■ **Directions**: Among the entries, how many lines hold the word "value"? Respond with that number only.

■ **Data records**:
══════════

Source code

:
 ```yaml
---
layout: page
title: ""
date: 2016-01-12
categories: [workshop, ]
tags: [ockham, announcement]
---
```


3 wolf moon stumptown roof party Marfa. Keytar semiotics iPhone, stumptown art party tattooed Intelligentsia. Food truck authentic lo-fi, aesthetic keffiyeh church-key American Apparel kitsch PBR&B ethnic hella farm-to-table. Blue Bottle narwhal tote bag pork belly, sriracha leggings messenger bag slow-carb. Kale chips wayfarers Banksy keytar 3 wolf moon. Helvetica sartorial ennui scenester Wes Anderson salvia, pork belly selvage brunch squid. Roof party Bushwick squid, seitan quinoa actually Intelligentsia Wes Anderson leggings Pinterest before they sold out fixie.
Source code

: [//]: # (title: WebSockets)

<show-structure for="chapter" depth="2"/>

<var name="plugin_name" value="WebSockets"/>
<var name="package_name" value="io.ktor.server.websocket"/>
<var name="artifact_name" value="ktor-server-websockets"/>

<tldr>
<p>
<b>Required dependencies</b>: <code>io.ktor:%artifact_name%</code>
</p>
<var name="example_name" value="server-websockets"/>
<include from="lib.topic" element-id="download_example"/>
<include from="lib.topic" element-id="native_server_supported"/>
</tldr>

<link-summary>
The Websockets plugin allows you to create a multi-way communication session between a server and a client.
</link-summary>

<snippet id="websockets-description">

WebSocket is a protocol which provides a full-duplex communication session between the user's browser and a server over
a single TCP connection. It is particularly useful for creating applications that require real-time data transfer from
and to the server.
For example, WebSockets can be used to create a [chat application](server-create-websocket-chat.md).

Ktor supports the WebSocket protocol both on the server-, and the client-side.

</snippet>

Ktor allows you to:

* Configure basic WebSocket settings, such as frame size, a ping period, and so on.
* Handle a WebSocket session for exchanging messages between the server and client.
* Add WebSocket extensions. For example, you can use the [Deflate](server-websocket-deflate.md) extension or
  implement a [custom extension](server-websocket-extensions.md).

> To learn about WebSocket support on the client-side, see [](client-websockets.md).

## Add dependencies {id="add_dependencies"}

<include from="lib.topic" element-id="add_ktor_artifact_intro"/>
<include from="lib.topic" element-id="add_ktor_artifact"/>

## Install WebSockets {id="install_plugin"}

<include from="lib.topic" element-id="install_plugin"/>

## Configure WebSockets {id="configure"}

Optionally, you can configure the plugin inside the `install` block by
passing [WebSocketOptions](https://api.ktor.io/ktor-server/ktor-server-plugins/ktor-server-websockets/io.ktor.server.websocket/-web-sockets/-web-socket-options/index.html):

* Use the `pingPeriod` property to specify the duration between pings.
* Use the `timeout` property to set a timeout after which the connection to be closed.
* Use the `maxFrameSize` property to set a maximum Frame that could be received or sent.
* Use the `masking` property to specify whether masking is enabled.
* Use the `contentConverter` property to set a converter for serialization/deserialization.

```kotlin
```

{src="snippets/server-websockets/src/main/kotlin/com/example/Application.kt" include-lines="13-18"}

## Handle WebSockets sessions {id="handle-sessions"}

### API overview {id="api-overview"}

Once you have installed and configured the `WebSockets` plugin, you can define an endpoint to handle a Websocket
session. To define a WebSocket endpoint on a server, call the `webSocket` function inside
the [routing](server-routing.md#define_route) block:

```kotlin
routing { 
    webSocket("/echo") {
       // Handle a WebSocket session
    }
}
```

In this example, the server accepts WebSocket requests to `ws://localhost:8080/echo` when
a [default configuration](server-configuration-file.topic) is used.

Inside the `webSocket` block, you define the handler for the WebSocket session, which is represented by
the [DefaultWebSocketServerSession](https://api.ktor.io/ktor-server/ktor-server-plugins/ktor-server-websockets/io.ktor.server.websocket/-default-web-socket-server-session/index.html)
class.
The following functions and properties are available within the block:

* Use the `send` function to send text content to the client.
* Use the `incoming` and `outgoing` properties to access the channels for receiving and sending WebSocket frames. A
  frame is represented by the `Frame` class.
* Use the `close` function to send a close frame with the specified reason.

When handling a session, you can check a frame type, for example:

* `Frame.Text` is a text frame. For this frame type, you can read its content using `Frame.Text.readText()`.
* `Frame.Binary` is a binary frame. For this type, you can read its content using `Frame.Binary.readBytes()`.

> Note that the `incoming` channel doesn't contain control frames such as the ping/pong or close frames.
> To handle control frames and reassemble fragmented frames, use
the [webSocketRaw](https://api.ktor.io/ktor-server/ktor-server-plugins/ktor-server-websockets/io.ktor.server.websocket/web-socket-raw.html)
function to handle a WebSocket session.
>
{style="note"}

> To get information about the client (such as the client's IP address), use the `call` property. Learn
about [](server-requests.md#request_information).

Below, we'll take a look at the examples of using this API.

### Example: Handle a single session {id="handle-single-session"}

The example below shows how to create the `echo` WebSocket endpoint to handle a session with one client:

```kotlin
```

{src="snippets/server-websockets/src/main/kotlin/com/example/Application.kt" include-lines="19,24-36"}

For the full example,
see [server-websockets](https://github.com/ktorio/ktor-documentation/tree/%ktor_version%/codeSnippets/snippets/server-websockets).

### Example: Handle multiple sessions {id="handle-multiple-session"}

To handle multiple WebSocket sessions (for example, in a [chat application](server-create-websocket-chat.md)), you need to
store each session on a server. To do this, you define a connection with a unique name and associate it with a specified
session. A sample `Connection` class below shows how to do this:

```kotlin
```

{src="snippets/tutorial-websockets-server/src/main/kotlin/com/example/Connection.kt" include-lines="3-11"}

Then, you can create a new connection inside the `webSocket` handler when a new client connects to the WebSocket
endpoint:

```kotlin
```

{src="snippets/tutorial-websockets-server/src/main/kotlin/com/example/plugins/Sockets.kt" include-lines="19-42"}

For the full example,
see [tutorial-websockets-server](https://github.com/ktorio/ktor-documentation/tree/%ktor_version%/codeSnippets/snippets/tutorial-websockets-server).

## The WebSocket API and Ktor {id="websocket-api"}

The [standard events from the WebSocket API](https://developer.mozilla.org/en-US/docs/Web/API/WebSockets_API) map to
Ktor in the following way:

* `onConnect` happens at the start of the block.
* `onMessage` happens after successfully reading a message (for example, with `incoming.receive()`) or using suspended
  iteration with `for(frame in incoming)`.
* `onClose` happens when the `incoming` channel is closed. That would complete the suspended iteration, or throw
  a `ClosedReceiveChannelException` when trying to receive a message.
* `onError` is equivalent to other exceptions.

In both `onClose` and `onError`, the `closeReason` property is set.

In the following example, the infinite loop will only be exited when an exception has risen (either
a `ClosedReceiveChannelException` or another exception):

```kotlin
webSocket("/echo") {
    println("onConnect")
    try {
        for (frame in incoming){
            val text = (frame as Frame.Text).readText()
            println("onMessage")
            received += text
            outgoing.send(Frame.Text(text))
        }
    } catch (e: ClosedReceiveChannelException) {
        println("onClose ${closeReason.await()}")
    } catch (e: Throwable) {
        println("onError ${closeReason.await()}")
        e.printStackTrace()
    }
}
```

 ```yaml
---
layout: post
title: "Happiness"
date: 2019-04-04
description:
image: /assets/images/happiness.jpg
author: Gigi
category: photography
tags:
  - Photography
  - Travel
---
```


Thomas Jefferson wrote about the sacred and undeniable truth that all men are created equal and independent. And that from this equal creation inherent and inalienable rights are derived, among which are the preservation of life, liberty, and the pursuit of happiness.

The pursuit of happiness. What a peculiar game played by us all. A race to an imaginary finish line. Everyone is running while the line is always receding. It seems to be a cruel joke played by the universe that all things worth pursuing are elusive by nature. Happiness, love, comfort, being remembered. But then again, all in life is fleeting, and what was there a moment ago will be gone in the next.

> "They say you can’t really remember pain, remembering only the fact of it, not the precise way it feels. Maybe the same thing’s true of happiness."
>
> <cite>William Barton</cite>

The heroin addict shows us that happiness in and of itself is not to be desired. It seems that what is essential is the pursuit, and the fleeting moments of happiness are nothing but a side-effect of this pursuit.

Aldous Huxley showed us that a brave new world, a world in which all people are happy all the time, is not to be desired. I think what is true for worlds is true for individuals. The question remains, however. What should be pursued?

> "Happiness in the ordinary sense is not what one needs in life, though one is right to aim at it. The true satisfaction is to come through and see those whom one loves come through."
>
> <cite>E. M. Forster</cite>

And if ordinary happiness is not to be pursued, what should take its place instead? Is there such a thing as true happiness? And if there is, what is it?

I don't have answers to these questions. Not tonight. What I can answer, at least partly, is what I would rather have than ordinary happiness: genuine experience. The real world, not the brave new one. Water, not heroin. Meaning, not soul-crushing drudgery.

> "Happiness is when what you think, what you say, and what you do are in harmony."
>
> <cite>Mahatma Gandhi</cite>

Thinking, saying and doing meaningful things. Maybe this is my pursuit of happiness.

══════════

■ **Answer area**: 4